Julius Caesar was just another example of how the space you use impacts the production. The New Theater is small, and for this show, was set up in the round, a set of bleacher-like seats on all four sides, and entrances at the four corners. Our seats were right up at the top of one of the sets of seats, so I could look behind me and down into the backstage area. Brilliant.
This set-up made for an extremely minimalistic set (i.e. there wasn’t one)… or maybe they decided on an extremely minimalistic set and arranged the theater accordingly. The actors would occasionally drag out chairs from the wings… or on several occasions, a table. The lack of sets helped draw the audience into the action, taking away all other distractions and putting us right there with the conspirators.
Director Amanda Dehnert made an interesting decision in giving the part of Julius Caesar to a woman, and Vilma Silva did a wonderful job with it. Since the setting was modern, I didn’t have any problem with Caesar being a woman. In fact, her charisma with the crowds (played by the audience with a little help from the rest of the cast) gave her an Evita-esque feel. Since Caesar was a woman, the bit where Caesar’s wife tries to persuade him not to go to the senate on 15 March obviously had to be tweaked. They ended up giving Calpurnia’s dream to Caesar herself, and giving many of Calpurnia’s lines to Mark Antony. This, in turn, gave Caesar and Mark Antony a much more intimate relationship, which worked for me.
The way the stage was set up, the actors spent much of their “off-stage time” sitting practically in the audience. It felt very informal… and yet it wasn’t distracting at all. Lighting helped draw the attention away from them, but you always knew they were there… watching. And then, once Caesar was killed, her ghost spent the rest of the play on the sidelines, watching, occasionally interacting, especially when someone was killed, which happens a lot since this is a tragedy. Occasionally I would forget that she was there. Then, when I noticed her again, sitting in the audience or hovering somewhere, it gave me chills. It went a long way to emphasizing that this story is bigger than any one person or event, that the ghost of Caesar will never fully leave the conspirators alone, that the consequences of their actions are far-reaching, and that in the end, it was all for naught.
And while we’re on the subject of small, the cast for this character-heavy play was very small. The four main actors (playing Julius Caesar, Brutus, Cassius and Mark Antony) were augmented by seven other actors playing all the rest of the parts (24 of them!). It wasn’t always easy to keep all the parts sorted out, but at the time, it didn’t really matter, because the essentials were there. Who really cares, in the long run, if it’s Casca, Cinna, Trebonius or Decius Brutus after all? Danforth Comins played Mark Antony. During the first half I was a little disappointed, because Mark Antony wasn’t the hateful character I remembered him to be. But in the second half, from Antony’s speech at Caesar’s funeral on, he was a nasty piece of work. Gregory Linington was very good as Cassius, I thought. He was impulsive and a firebrand and intense.

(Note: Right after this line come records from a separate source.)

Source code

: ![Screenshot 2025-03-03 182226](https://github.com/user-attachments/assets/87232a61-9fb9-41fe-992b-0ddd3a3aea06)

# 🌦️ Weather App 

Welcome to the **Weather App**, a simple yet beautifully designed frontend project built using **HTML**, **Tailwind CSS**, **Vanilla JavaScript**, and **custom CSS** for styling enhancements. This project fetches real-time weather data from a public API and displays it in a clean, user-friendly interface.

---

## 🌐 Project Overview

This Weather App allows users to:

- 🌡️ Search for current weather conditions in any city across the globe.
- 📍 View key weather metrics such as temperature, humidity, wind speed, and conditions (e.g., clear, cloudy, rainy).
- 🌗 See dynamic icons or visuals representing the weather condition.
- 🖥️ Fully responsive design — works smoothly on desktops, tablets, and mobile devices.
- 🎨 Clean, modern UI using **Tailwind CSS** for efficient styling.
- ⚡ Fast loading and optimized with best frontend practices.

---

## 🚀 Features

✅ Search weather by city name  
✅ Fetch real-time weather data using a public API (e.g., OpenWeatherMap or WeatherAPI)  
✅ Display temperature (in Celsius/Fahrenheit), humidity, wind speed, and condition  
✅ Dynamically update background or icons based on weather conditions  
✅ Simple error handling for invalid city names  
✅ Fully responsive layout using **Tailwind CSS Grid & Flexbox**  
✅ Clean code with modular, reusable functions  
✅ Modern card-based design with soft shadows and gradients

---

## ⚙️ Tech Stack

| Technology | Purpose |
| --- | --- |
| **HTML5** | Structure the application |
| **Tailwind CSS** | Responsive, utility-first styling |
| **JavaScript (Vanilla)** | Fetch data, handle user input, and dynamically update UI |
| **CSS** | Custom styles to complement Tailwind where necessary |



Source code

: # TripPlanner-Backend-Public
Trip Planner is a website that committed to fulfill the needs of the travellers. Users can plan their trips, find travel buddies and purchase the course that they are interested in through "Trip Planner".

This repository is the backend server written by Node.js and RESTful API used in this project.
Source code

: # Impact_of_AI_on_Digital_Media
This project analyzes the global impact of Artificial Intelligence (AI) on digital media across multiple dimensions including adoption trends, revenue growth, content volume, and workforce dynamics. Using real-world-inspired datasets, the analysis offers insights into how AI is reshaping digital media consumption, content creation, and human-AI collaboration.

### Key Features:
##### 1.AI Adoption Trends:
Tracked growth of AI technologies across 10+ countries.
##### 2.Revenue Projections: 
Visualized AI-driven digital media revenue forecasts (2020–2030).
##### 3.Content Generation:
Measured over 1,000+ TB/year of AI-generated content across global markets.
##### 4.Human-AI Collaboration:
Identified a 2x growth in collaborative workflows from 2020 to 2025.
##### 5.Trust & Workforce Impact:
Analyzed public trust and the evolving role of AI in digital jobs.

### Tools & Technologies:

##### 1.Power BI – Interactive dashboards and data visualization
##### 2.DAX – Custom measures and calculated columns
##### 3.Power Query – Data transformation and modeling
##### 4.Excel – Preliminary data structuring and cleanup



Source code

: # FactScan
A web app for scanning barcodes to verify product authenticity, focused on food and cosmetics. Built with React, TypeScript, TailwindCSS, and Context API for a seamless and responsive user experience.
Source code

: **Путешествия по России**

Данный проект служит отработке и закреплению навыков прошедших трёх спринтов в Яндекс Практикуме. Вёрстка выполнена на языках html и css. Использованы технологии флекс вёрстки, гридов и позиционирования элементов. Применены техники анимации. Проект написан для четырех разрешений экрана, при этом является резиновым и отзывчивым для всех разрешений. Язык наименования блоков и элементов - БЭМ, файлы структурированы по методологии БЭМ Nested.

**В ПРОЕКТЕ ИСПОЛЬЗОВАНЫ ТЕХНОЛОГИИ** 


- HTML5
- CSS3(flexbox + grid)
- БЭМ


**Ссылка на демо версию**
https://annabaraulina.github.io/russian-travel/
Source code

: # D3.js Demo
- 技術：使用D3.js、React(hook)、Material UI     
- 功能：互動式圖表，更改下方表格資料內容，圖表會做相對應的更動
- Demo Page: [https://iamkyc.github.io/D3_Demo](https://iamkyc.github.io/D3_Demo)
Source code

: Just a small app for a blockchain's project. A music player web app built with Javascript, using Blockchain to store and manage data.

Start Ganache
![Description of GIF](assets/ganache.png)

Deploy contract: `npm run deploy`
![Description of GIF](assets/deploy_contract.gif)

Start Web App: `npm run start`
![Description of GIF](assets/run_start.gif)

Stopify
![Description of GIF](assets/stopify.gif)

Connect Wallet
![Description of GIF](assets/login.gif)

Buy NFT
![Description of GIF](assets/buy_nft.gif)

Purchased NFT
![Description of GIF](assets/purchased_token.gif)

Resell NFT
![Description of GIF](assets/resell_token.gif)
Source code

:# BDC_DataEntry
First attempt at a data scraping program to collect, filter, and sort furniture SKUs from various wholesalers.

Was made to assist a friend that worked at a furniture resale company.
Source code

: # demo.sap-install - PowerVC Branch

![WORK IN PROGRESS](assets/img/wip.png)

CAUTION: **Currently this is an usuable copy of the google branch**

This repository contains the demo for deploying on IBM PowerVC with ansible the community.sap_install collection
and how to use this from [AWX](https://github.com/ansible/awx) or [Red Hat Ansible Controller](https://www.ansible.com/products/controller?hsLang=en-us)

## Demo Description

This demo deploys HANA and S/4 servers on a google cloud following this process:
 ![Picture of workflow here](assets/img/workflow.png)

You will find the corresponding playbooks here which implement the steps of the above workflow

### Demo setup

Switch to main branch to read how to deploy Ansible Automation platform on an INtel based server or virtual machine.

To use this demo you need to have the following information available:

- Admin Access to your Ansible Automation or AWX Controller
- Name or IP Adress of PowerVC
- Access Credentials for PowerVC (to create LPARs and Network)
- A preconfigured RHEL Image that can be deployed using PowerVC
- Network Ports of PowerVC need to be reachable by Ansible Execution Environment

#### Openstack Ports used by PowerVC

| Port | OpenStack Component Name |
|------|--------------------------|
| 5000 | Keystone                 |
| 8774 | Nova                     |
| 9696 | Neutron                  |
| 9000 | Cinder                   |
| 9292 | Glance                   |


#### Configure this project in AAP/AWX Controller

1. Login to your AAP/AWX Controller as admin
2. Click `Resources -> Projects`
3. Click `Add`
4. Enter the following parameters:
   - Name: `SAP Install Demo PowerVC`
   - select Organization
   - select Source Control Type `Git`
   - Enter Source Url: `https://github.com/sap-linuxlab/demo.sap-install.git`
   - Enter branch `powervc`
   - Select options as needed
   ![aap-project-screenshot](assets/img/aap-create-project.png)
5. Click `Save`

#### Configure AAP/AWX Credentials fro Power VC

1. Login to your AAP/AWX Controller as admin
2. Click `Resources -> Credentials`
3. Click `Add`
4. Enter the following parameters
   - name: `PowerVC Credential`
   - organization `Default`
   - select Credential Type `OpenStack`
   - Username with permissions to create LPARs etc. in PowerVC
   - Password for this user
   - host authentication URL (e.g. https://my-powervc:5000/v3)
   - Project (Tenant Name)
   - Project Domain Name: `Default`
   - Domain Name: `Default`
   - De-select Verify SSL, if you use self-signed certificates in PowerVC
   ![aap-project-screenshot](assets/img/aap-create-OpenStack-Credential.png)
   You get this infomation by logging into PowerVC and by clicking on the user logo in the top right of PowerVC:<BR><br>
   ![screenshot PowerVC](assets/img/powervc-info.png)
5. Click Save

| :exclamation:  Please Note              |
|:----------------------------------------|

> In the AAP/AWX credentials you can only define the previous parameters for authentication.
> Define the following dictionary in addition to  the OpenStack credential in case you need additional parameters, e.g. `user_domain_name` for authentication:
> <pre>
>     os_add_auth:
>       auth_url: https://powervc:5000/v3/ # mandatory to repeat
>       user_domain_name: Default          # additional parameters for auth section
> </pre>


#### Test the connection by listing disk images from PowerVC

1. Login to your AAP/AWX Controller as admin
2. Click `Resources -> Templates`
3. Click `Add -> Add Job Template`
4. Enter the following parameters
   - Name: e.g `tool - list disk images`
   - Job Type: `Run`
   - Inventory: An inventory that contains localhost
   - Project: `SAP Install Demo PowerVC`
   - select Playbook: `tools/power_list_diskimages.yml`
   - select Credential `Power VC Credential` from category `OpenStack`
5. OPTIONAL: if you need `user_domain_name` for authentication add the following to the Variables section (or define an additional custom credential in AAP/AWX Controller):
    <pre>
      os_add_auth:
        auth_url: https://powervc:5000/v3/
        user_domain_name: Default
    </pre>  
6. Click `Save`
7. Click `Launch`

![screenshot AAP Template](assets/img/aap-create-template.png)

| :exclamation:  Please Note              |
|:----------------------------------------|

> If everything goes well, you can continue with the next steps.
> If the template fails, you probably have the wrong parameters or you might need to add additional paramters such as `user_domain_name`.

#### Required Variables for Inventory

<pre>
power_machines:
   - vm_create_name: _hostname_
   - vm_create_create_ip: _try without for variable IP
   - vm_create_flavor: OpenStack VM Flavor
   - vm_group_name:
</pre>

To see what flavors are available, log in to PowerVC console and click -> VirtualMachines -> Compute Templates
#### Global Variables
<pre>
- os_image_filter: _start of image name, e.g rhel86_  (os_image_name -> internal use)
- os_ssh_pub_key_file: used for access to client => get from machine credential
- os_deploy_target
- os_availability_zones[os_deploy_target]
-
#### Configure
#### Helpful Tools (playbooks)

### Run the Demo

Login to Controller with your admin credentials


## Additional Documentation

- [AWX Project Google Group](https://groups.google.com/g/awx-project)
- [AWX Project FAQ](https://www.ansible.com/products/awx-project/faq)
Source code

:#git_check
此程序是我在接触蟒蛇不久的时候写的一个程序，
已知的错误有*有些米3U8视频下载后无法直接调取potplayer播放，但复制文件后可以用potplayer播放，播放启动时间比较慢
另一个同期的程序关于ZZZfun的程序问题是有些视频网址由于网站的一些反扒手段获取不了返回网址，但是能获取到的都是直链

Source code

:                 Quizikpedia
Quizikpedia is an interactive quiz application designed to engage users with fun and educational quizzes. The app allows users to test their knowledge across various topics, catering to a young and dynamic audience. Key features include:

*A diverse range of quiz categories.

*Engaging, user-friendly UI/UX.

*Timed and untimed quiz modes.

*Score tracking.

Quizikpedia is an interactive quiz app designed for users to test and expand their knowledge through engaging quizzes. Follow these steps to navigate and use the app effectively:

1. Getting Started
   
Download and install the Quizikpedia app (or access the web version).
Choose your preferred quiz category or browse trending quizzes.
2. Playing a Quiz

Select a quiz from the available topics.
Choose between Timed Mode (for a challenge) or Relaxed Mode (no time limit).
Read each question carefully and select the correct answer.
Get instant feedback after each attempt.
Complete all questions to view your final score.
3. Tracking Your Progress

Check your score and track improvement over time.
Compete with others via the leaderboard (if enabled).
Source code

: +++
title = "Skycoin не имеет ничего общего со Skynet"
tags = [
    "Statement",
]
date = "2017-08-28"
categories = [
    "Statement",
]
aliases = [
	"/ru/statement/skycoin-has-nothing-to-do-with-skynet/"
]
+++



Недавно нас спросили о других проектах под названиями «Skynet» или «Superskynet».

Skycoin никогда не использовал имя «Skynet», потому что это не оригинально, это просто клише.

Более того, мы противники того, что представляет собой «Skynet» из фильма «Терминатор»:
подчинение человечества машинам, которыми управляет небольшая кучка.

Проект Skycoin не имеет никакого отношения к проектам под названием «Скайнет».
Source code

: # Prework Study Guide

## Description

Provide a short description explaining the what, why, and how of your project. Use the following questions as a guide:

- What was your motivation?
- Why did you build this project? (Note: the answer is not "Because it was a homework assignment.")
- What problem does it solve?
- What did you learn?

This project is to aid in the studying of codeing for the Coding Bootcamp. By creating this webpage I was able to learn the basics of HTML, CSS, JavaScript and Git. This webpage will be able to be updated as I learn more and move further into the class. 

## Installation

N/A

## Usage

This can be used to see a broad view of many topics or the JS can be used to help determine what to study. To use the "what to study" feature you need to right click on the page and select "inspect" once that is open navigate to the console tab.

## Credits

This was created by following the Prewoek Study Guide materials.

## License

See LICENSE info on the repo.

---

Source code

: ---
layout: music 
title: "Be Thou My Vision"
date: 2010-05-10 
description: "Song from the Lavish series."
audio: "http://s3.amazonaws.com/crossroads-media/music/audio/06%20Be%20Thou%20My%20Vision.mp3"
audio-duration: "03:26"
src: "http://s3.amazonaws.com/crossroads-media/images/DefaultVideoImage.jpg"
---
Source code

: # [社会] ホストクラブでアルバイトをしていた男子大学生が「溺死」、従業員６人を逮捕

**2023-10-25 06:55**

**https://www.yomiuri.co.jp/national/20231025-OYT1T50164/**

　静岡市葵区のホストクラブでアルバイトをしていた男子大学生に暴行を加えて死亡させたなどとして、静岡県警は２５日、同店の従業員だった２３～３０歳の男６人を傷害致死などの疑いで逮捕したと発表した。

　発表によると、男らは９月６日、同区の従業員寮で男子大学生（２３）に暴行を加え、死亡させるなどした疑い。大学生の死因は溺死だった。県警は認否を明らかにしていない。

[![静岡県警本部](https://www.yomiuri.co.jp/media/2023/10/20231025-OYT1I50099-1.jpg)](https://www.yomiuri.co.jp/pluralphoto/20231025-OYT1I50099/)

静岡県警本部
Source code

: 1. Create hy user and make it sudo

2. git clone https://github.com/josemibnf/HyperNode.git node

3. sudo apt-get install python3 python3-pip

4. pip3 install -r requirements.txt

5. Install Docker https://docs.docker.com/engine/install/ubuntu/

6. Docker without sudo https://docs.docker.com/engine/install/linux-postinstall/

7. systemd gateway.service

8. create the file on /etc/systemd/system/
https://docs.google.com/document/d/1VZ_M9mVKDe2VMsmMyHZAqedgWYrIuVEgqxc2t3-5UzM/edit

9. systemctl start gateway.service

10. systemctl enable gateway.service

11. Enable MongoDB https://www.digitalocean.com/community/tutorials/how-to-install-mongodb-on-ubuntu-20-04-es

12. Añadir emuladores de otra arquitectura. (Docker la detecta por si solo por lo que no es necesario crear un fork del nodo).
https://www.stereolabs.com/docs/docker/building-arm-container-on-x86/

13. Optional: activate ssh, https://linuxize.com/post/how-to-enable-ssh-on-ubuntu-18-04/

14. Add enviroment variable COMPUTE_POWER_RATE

At the end, as is the case with most of Shakespeare’s tragedies, the stage is literally filled with dead bodies. But over and above all the blood and death, the clever staging and simple but effective special effects, the message of the play stood out: Don’t try this at home; it doesn’t work. And when you think about the political unrest in Elizabeth’s time, it’s easy to see why the politically safe Shakespeare chose this story to tell.